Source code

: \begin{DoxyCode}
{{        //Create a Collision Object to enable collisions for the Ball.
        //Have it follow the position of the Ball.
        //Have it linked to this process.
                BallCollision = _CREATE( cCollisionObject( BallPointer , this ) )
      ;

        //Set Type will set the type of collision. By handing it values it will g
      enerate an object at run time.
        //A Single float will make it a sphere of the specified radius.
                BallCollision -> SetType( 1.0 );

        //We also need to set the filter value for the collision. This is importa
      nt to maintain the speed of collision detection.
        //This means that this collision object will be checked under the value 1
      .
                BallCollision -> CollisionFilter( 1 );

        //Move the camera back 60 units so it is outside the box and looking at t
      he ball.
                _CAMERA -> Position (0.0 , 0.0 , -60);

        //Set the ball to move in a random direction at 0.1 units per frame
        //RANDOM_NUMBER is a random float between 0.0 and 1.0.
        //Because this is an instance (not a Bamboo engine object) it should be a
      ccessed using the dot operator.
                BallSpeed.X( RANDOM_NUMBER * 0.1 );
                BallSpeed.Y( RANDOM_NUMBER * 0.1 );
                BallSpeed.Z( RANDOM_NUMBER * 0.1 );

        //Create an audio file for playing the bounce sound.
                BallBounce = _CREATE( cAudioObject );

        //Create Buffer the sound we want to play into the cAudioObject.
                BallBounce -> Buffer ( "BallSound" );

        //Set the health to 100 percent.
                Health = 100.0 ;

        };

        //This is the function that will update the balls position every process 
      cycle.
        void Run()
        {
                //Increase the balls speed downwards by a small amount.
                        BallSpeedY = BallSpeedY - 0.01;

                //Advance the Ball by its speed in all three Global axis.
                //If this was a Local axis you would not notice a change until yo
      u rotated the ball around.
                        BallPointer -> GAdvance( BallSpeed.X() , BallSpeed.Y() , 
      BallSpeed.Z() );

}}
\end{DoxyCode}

> [What you will do]
Only a number is wanted. How many lines of the entries above carry "BallCollision"?

> [Task answer]
3